Dans sa version originale, le film est bilingue anglais-japonais. Cela renforce la vraisemblance des situations (l'action se déroule au Japon) et donne à certaines scènes une saveur inattendue : les personnages ne se comprennent pas toujours. Pourtant, les chiens parlent (anglais) ! Ils sont d'une incroyable vérité et ce alors que l'animation est conçue de manière légèrement saccadée. Cela donne un aspect quelque peu mécanique aux déplacements des personnages... et c'est souvent cocasse.

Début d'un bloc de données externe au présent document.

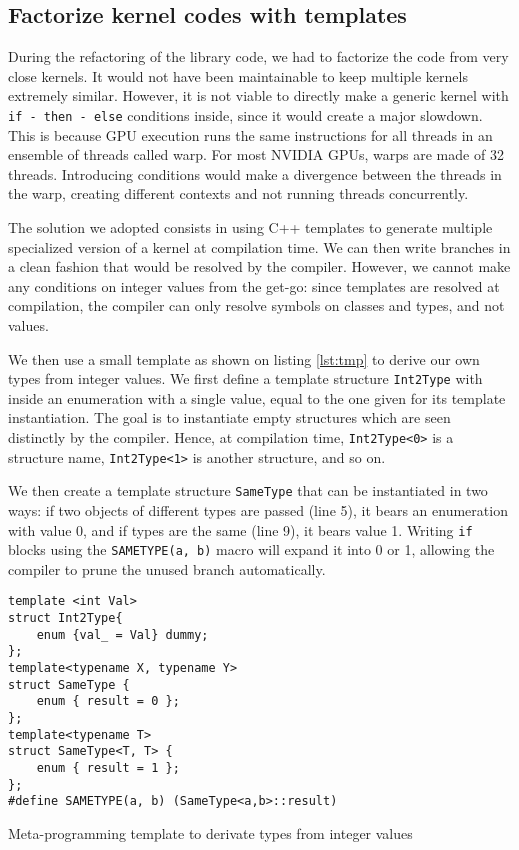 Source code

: 
\subsection{Factorize kernel codes with templates}

During the refactoring of the library code, we had to factorize the code from very close kernels. It would not have been maintainable to keep multiple kernels extremely similar. However, it is not viable to directly make a generic kernel with \verb|if - then - else| conditions inside, since it would create a major slowdown. This is because GPU execution runs the same instructions for all threads in an ensemble of threads called warp. For most NVIDIA GPUs, warps are made of 32 threads. Introducing conditions would make a divergence between the threads in the warp, creating different contexts and not running threads concurrently.

The solution we adopted consists in using C++ templates to generate multiple specialized version of a kernel at compilation time. We can then write branches in a clean fashion that would be resolved by the compiler. However, we cannot make any conditions on integer values from the get-go: since templates are resolved at compilation, the compiler can only resolve symbols on classes and types, and not values. 

We then use a small template as shown on listing \ref{lst:tmp} to derive our own types from integer values. We first define a template structure \verb|Int2Type| with inside an enumeration with a single value, equal to the one given for its template instantiation. The goal is to instantiate empty structures which are seen distinctly by the compiler. Hence, at compilation time, \verb|Int2Type<0>| is a structure name, \verb|Int2Type<1>| is another structure, and so on.

We then create a template structure \verb|SameType| that can be instantiated in two ways: if two objects of different types are passed (line 5), it bears an enumeration with value 0, and if types are the same (line 9), it bears value 1. Writing \verb|if| blocks using the \verb|SAMETYPE(a, b)| macro will expand it into 0 or 1, allowing the compiler to prune the unused branch automatically.

\begin{listing}[h!]
	\begin{verbatim}
template <int Val>
struct Int2Type{
	enum {val_ = Val} dummy;
};
template<typename X, typename Y>
struct SameType {
	enum { result = 0 };
};
template<typename T>
struct SameType<T, T> {
	enum { result = 1 };
};
#define SAMETYPE(a, b) (SameType<a,b>::result)
	\end{verbatim}

	
	\caption{Meta-programming template to derivate types from integer values}
	\label{lst:tmp}
\end{listing}
	

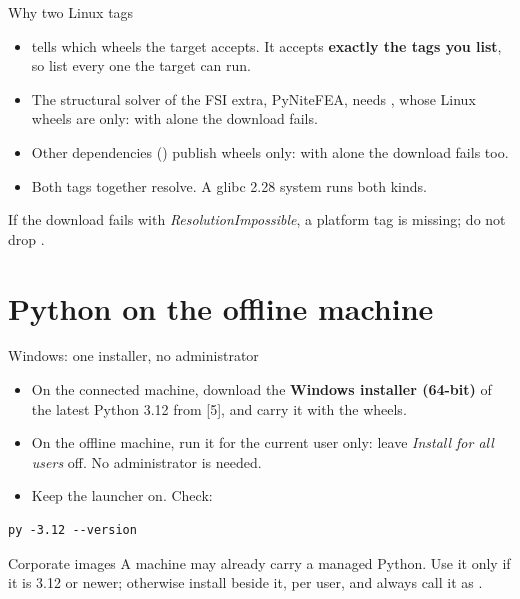 \documentclass[aspectratio=169,11pt]{beamer}
\begin{document}
\begin{frame}{Why two Linux tags}
\begin{itemize}\small
  \item {} tells  which wheels the target accepts. It
        accepts \textbf{exactly the tags you list}, so list every one the
        target can run.
  \item The structural solver of the FSI extra, PyNiteFEA, needs
        , whose Linux wheels are 
        only: with  alone the download fails.
  \item Other dependencies () publish 
        wheels only: with  alone the download fails
        too.
  \item Both tags together resolve. A glibc 2.28 system runs both kinds.
\end{itemize}
\begin{takeaway}If the download fails with \emph{ResolutionImpossible}, a
platform tag is missing; do not drop .\end{takeaway}
\end{frame}

\section{Python on the offline machine}

\begin{frame}[fragile]{Windows: one installer, no administrator}
\begin{itemize}\small
  \item On the connected machine, download the \textbf{Windows installer
        (64-bit)} of the latest Python 3.12 from  [5], and
        carry it with the wheels.
  \item On the offline machine, run it for the current user only: leave
        \emph{Install for all users} off. No administrator is needed.
  \item Keep the  launcher on. Check:
\end{itemize}
\begin{lstlisting}[style=ftsbase]
py -3.12 --version
\end{lstlisting}
\begin{alertblock}{Corporate images}
\small A machine may already carry a managed Python. Use it only if it is 3.12
or newer; otherwise install beside it, per user, and always call it as
.
\end{alertblock}
\end{frame}
\end{document}
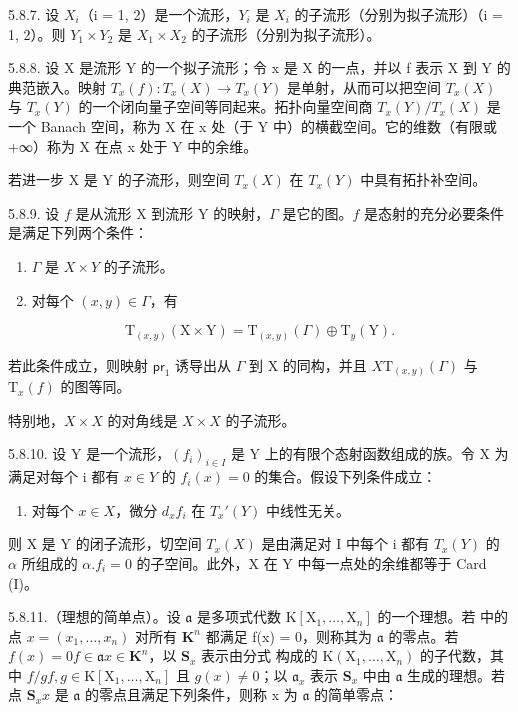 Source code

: 5.8.7. 设 \(X_{i}\)（i = 1, 2）是一个流形，\(Y_{i}\) 是 \(X_{i}\) 的子流形（分别为拟子流形）（i = 1, 2）。则 \(Y_{1} \times Y_{2}\) 是 \(X_{1} \times X_{2}\) 的子流形（分别为拟子流形）。

5.8.8. 设 X 是流形 Y 的一个拟子流形；令 x 是 X 的一点，并以 f 表示 X 到 Y 的典范嵌入。映射 \(T_{x}(f):T_{x}(X)\to T_{x}(Y)\) 是单射，从而可以把空间 \(T_{x}(X)\) 与 \(T_{x}(Y)\) 的一个闭向量子空间等同起来。拓扑向量空间商 \(T_{x}(Y)/T_{x}(X)\) 是一个 Banach 空间，称为 X 在 x 处（于 Y 中）的横截空间。它的维数（有限或 +∞）称为 X 在点 x 处于 Y 中的余维。

若进一步 X 是 Y 的子流形，则空间 \(T_{x}(X)\) 在 \(T_{x}(Y)\) 中具有拓扑补空间。

5.8.9. 设 \(f\) 是从流形 X 到流形 Y 的映射，\(\Gamma\) 是它的图。\(f\) 是态射的充分必要条件是满足下列两个条件：

\begin{enumerate}
\def\labelenumi{(\roman{enumi})}
\item
  \(\Gamma\) 是 \(X \times Y\) 的子流形。
\item
  对每个 \((x, y) \in \Gamma\)，有
\end{enumerate}

\[
\mathrm{T} _ {(x, y)} (\mathrm{X} \times \mathrm{Y}) = \mathrm{T} _ {(x, y)} (\Gamma) \oplus \mathrm{T} _ {y} (\mathrm{Y}).
\]

若此条件成立，则映射 \(\mathsf{pr}_1\) 诱导出从 \(\Gamma\) 到 X 的同构，并且 \(X\)\(\mathrm{T}_{(x,y)}(\Gamma)\) 与 \(\mathrm{T}_x(f)\) 的图等同。

特别地，\(X \times X\) 的对角线是 \(X \times X\) 的子流形。

5.8.10. 设 Y 是一个流形，\((f_{i})_{i\in I}\) 是 Y 上的有限个态射函数组成的族。令 X 为满足对每个 i 都有 \(x\in Y\) 的 \(f_{i}(x)=0\) 的集合。假设下列条件成立：

\begin{enumerate}
\def\labelenumi{(\Alph{enumi})}
\setcounter{enumi}{9}
\tightlist
\item
  对每个 \(x \in X\)，微分 \(d_x f_i\) 在 \(T_x'(Y)\) 中线性无关。
\end{enumerate}

则 X 是 Y 的闭子流形，切空间 \(T_{x}(X)\) 是由满足对 I 中每个 i 都有 \(T_{x}(Y)\) 的 \(\alpha\) 所组成的 \(\alpha.f_{i}=0\) 的子空间。此外，X 在 Y 中每一点处的余维都等于 Card (I)。

5.8.11.（理想的简单点）。设 \(\mathfrak{a}\) 是多项式代数 \(\mathrm{K}[\mathrm{X}_1,\ldots ,\mathrm{X}_n]\) 的一个理想。若  中的点 \(x = (x_{1},\dots,x_{n})\) 对所有 \(\mathbf{K}^n\) 都满足 f(x) = 0，则称其为 \(\mathfrak{a}\) 的零点。若 \(f(x) = 0\)\(f\in \mathfrak{a}\)\(x\in \mathbf{K}^n\)，以 \(\mathbf{S}_x\) 表示由分式  构成的 \(\mathrm{K}(\mathrm{X}_1,\dots,\mathrm{X}_n)\) 的子代数，其中 \(f / g\)\(f,g\in \mathrm{K}[\mathrm{X}_1,\dots,\mathrm{X}_n]\) 且 \(g(x)\neq 0\)；以 \(\mathfrak{a}_x\) 表示 \(\mathbf{S}_x\) 中由 \(\mathfrak{a}\) 生成的理想。若点 \(\mathbf{S}_x\)\(x\) 是 \(\mathfrak{a}\) 的零点且满足下列条件，则称 x 为 \(\mathfrak{a}\) 的简单零点：

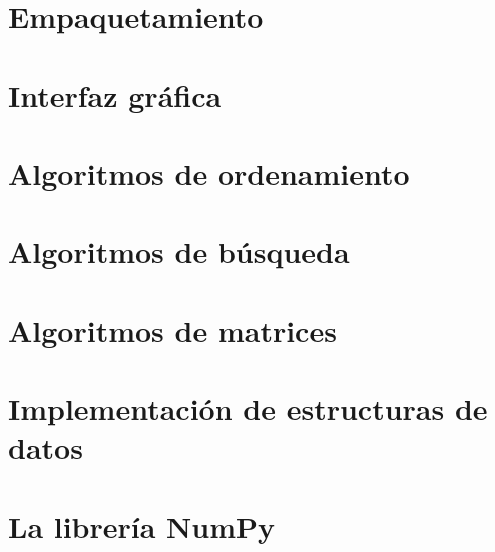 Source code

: \documentclass{article}
\begin{document}
\section{Empaquetamiento}

\section{Interfaz gráfica}

\section{Algoritmos de ordenamiento}

\section{Algoritmos de búsqueda}

\section{Algoritmos de matrices}

\section{Implementación de estructuras de datos}

\section{La librería NumPy}
\end{document}
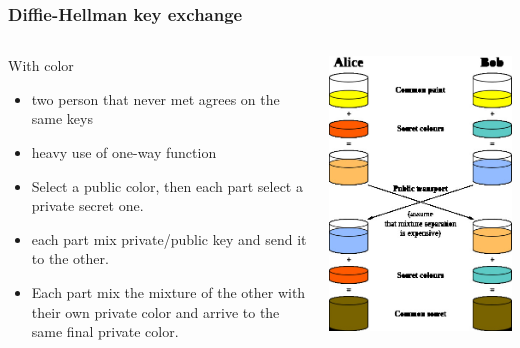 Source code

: \begin{frame}
\frametitle{Diffie-Hellman key exchange}
\begin{columns}[c]
\begin{block}{With color}
\begin{itemize}
\item two person that never met agrees on the same keys
\item heavy use of one-way function
\item Select a public color, then each part select a private secret one.
\item each part mix private/public key and send it to the other.
\item Each part mix the mixture of the other with their own private color and
arrive to the same final private color.
\end{itemize}
\end{block}
\includegraphics[height=.8\textheight]{./materials/diffie-hellman}
\end{columns}
\end{frame}
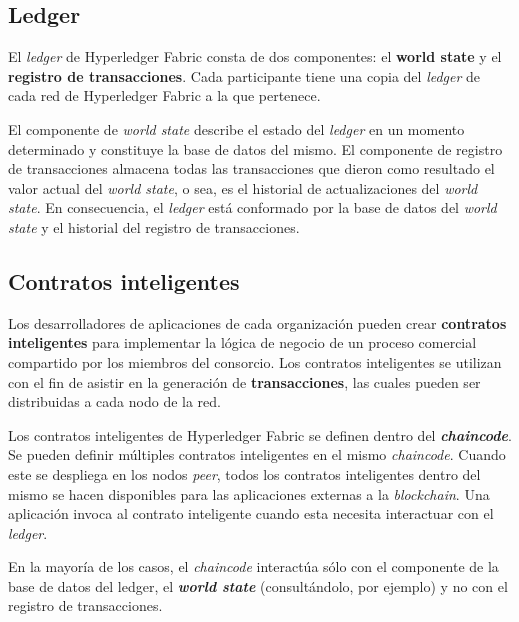 
\subsection{Ledger}

El \textit{ledger} de Hyperledger Fabric consta de dos componentes: el \textbf{world state} y el \textbf{registro de transacciones}. Cada participante tiene una copia del \textit{ledger} de cada red de Hyperledger Fabric a la que pertenece.

El componente de \textit{world state} describe el estado del \textit{ledger} en un momento determinado y constituye la base de datos del mismo. El componente de registro de transacciones almacena todas las transacciones que dieron como resultado el valor actual del \textit{world state}, o sea, es el historial de actualizaciones del \textit{world state}. En consecuencia, el \textit{ledger} está conformado por la base de datos del \textit{world state} y el historial del registro de transacciones.

\subsection{Contratos inteligentes}

Los desarrolladores de aplicaciones de cada organización pueden crear \textbf{contratos inteligentes }para implementar la lógica de negocio de un proceso comercial compartido por los miembros del consorcio. Los contratos inteligentes se utilizan con el fin de asistir en la generación de \textbf{transacciones}, las cuales pueden ser distribuidas a cada nodo de la red.

Los contratos inteligentes de Hyperledger Fabric se definen dentro del \textbf{\textit{chaincode}}. Se pueden definir múltiples contratos inteligentes en el mismo \textit{chaincode}. Cuando este se despliega en los nodos \textit{peer}, todos los contratos inteligentes dentro del mismo se hacen disponibles para las aplicaciones externas a la \textit{blockchain}. Una aplicación  invoca al contrato inteligente cuando esta necesita interactuar con el \textit{ledger}. 

En la mayoría de los casos, el \textit{chaincode} interactúa sólo con el componente de la base de datos del ledger, el \textbf{\textit{world state}} (consultándolo, por ejemplo) y no con el registro de transacciones.

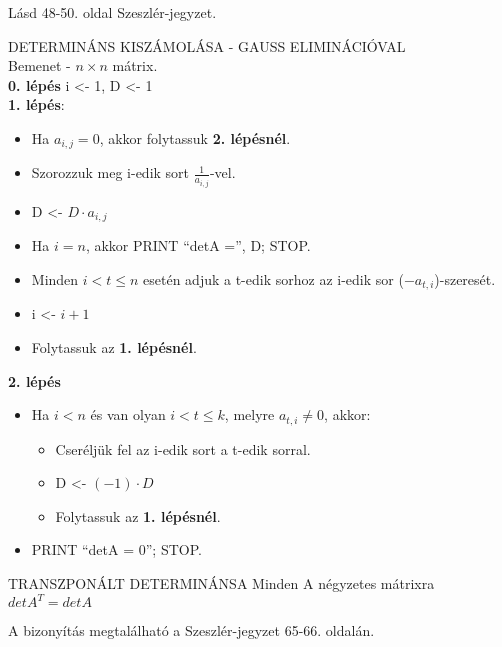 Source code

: \begin{bizonyitas}{}
Lásd 48-50. oldal Szeszlér-jegyzet.
\end{bizonyitas}

\begin{tetel}{DETERMINÁNS KISZÁMOLÁSA -  GAUSS ELIMINÁCIÓVAL\\
Bemenet - $n\times n$ mátrix}.\\
\textbf{0. lépés}
i <- 1, D <- 1\\
\textbf{1. lépés}:
\begin{itemize}
\item Ha $a_{i,j} = 0$, akkor folytassuk \textbf{2. lépésnél}.
\item Szorozzuk meg i-edik sort $\frac{1}{a_{i,j}}$-vel.
\item D <- $D \cdot a_{i,j}$
\item Ha $i = n$, akkor PRINT ``detA ='', D; STOP.
\item Minden $i < t \leq n$ esetén adjuk a t-edik sorhoz az i-edik sor ($-a_{t,i}$)-szeresét.
\item i <- $i+1$
\item Folytassuk az \textbf{1. lépésnél}.
\end{itemize}
\textbf{2. lépés}
\begin{itemize}
\item Ha $i < n$ és van olyan $i < t \leq k$, melyre $a_{t,i} \neq 0$, akkor:
\begin{itemize}
\item Cseréljük fel az i-edik sort a t-edik sorral.
\item D <- $(-1)\cdot D$
\item Folytassuk az \textbf{1. lépésnél}.
\end{itemize}
\item PRINT ``detA = 0''; STOP.
\end{itemize}
\end{tetel}

\begin{tetel}{TRANSZPONÁLT DETERMINÁNSA}
Minden A négyzetes mátrixra $detA^T = detA$
\end{tetel}

\begin{bizonyitas}{}
A bizonyítás megtalálható a Szeszlér-jegyzet 65-66. oldalán.
\end{bizonyitas}

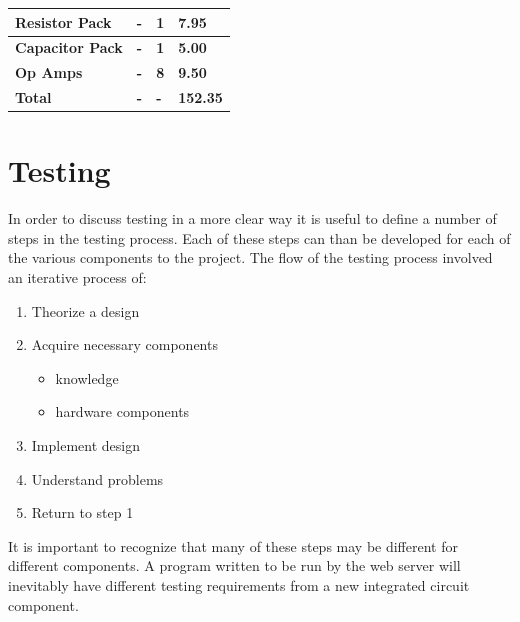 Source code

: \documentclass{article}	%
\begin{document}
\begin{multicols}{2}
\begin{center}
\begin{tabularx}{0.4\textwidth}{|X|X|X|X|}
        \textbf{Resistor Pack} &
        \textbf{-} &
        \textbf{1} &
        \textbf{7.95} \\
        \hline

        \textbf{Capacitor Pack} &
        \textbf{-} &
        \textbf{1} &
        \textbf{5.00} \\
        \hline

        \textbf{Op Amps} &
        \textbf{-} &
        \textbf{8} &
        \textbf{9.50} \\
        \hline

        \textbf{Total} &
        \textbf{-} &
        \textbf{-} &
        \textbf{152.35} \\

        \hline
    \end{tabularx}
\end{center}

\section{Testing}
In order to discuss testing in a more clear way
it is useful to define a number of steps
in the testing process.
Each of these steps can than be developed for
each of the various components to the project.
%
The flow of the testing process
involved an iterative process of:
\begin{enumerate}
\item Theorize a design
\item Acquire necessary components
    \begin{itemize}
    \item knowledge
    \item hardware components
    \end{itemize}
\item Implement design
\item Understand problems
\item Return to step 1
\end{enumerate}
%
It is important to recognize that many
of these steps may be different for different components.
A program written to be run by the web server
will inevitably have different testing requirements from
a new integrated circuit component.


\end{multicols}
\end{document}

J'ai adoré entendre parler les canidés. On leur a attribué des voix chaudes, onctueuses, qui contrastent évidemment avec l'état physique des chiens, qui peinent à survivre. Certains d'entre eux sont obsédés par l'idée de voter avant de prendre toute décision : c'est l'un des running-gags du film. Il y a aussi un côté cartoon dans certaines scènes, dont le déroulement n'est pas vraisemblable... sauf si l'on admet que l'on se trouve dans une sorte de dessin animé. Anderson est arrivé à marier les deux niveaux de lecture, le sérieux et le futile. Attention toutefois : c'est un peu compliqué (et parfois dur) pour les plus petits. L'intrigue est nourrie de retours en arrière, qui permettent de mieux comprendre la psychologie de tel personnage... ou de démasquer un complot.
C'est peut-être le film le plus puissant que j'aie vu en 2018 (avec 3 Billboards) et, incontestablement, un chef-d’œuvre d'animation, servi par une réalisation millimétrée, géométrique, l'image de ce que sait faire Wes Anderson.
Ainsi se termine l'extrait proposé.